In 2025, the Hoover Institution Library & Archives advanced its longstanding mission to collect, preserve, and make available the most important material on war, revolution, and peace in the twentieth and twenty-first centuries. Guided by Herbert Hoover’s vision that the Institution must “recall the voice of experience against the making of war” and serve as a resource for the pursuit of peace, the Library & Archives continued to safeguard historical materials, expand access to knowledge, and promote curiosity across generations. Below are a few key accomplishments and activities from this year.

NEW COLLECTIONS

Throughout the year, curators at the Library & Archives traveled globally as well as locally to acquire rare materials that align with the mission of the Hoover Institution. Thanks to their dedication, we acquired more than sixty new collections and over one hundred increments to existing collections. Those that follow are among the many fascinating new items in our holdings:

William F. Buckley’s Typewriter

Christopher Buckley, son of William F. Buckley (1925–2008), donated the typewriter that “launched the modern conservative movement,” among other materials, to the Library & Archives. In an interview with Murdoch Distinguished Policy Fellow Peter Robinson on Uncommon Knowledge, Christopher said he thought his father “would be pleased that [the typewriter] is going somewhere it will be loved and taken good care of.” This physical artifact of intellectual engagement and democratic debate is currently on display in the Library & Archives reading room at the Hoover Institution.

Jack T. Young Papers

Born in Kona, Hawaii, Jack T. Young (1910–2000) led a life that spanned continents, conflicts, and causes. His collection follows an extraordinary path from explorer to soldier, from mediator to military advisor, and includes his service in Chiang Kai-shek’s Nationalist (Kuomintang) Army followed by service in the US Army during WWII and the Korean and Vietnam wars. These personal writings, photographs, reports, clippings, films, and maps broaden our knowledge about China before the 1949 Communist takeover and of the United States in the twentieth century.

Ernest Kellerman Papers

Captain Ernest Kellermann, born in 1893, joined the Bogdan Khmel’nitskii guerrilla unit under Colonel Slepsinskii and then served in the Soviet Army as it entered Czechoslovakia. His papers document the operations of the Bogdan Khmel'nitskii guerrilla force in Slovakia during the final months of the Second World War. These materials, together with a handmade typescript issued in February 1944 by the Osipovichi Underground Union of Communist Youth of Belarus entitled Uchis’ u nikh bit’ vraga (Learn from them how to defeat the enemy), shed new light on how local fighters resisted Axis forces and how their experiences were recorded, remembered, and contested in the historical record.

DIGITAL COLLECTIONS

In 2025, the Library & Archives’ on-site digital imaging team captured almost 150,000 images and supported the digitization of materials from twenty-eight unique collections. This work continues to enable researchers and the public to access historical records from anywhere online. We invite you to browse our digital collections portal, which saw upwards of 19 million pages added last year across the Afghan Partisan Serials, Global Press Archive, Hoji Shinbun Digital Collection, and Russia Abroad Digital Collection.

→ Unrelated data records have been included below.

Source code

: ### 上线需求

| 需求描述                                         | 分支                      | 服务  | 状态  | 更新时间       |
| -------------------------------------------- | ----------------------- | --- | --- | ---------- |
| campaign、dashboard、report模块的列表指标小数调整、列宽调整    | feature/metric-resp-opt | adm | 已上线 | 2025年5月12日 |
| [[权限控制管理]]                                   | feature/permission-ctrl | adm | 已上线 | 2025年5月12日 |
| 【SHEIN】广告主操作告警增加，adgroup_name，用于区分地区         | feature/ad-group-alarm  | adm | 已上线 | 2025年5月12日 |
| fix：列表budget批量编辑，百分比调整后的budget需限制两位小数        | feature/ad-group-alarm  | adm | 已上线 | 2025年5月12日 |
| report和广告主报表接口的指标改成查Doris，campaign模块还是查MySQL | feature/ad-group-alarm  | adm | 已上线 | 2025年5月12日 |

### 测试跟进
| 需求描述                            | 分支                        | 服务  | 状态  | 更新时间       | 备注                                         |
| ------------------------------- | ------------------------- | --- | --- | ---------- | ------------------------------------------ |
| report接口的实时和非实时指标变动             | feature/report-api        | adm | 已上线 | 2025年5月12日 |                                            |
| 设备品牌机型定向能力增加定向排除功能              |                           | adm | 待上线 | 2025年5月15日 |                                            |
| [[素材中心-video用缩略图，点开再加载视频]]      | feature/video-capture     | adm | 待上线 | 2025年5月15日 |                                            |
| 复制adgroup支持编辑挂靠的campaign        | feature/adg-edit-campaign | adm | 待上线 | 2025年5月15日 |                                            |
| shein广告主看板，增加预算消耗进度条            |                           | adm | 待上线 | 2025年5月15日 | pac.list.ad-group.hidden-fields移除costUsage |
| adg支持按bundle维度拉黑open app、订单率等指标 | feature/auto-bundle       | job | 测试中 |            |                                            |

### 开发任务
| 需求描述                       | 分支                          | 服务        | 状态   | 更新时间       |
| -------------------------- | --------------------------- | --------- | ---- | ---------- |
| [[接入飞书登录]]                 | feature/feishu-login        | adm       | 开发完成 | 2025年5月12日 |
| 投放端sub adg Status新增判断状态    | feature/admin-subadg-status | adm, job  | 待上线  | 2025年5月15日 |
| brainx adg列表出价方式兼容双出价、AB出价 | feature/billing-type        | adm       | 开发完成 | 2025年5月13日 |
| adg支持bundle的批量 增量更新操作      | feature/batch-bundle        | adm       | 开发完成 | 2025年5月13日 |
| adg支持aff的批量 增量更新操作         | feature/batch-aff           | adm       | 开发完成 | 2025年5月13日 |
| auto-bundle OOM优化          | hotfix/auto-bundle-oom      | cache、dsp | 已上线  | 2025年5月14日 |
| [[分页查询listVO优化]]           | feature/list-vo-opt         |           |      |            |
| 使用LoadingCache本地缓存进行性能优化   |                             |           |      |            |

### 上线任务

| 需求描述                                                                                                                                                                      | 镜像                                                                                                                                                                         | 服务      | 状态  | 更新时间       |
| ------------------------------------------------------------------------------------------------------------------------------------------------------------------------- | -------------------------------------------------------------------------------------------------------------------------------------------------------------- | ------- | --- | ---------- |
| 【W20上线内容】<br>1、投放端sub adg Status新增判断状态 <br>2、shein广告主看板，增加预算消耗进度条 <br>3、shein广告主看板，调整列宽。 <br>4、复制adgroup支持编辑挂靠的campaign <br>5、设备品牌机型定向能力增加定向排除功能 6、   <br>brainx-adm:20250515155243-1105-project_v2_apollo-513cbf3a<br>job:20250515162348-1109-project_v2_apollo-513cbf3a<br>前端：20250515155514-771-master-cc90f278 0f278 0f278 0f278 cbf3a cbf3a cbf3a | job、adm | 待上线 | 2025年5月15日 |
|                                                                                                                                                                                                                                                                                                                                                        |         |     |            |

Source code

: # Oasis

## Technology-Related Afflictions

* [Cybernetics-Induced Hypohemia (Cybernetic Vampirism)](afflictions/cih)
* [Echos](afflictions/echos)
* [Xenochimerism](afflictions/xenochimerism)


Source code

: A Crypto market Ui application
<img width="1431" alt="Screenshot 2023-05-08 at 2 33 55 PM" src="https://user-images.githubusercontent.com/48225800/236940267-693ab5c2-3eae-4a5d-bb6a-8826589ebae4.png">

Gerd Heidemann Collection Tapes

In commemoration of the eightieth anniversary of Nazi Germany’s surrender in May 1945, the Library & Archives released 879 digitized audio recordings and transcripts of conversations relating to twentieth-century conflict—most notably, undercover conversations with high-ranking Nazis who had fled to South America. The acquisition of this collection was led by Hoover Research Fellow and Taube Family Curator for European Collections Katharina Friedla with support by Hoover Visiting Fellow and University of Aberdeen Professor Thomas Weber. The newly released and never-before-heard recordings comprise only a fraction of the enormous Gerd Heidemann collection, which includes over 7,300 binders of archival material and more than 100,000 photographs.

Reformatted Harold M. Agnew Footage

Eighty years have passed since the United States dropped two nuclear bombs on the Japanese cities of Hiroshima and Nagasaki. Harold Agnew (1921–2013), a young physicist with the Manhattan Project, participated in the first atomic strike mission and donated his materials to the Library & Archives in 1980. The collection contains a film that captured views of North Field on Tinian Island in the Mariana Islands; scenes of The Great Artiste and its crew after their return from the Hiroshima mission; footage of the Enola Gay; and images captured en route to Nagasaki. This important record is now available in higher resolution in the Library & Archives' Digital Collections.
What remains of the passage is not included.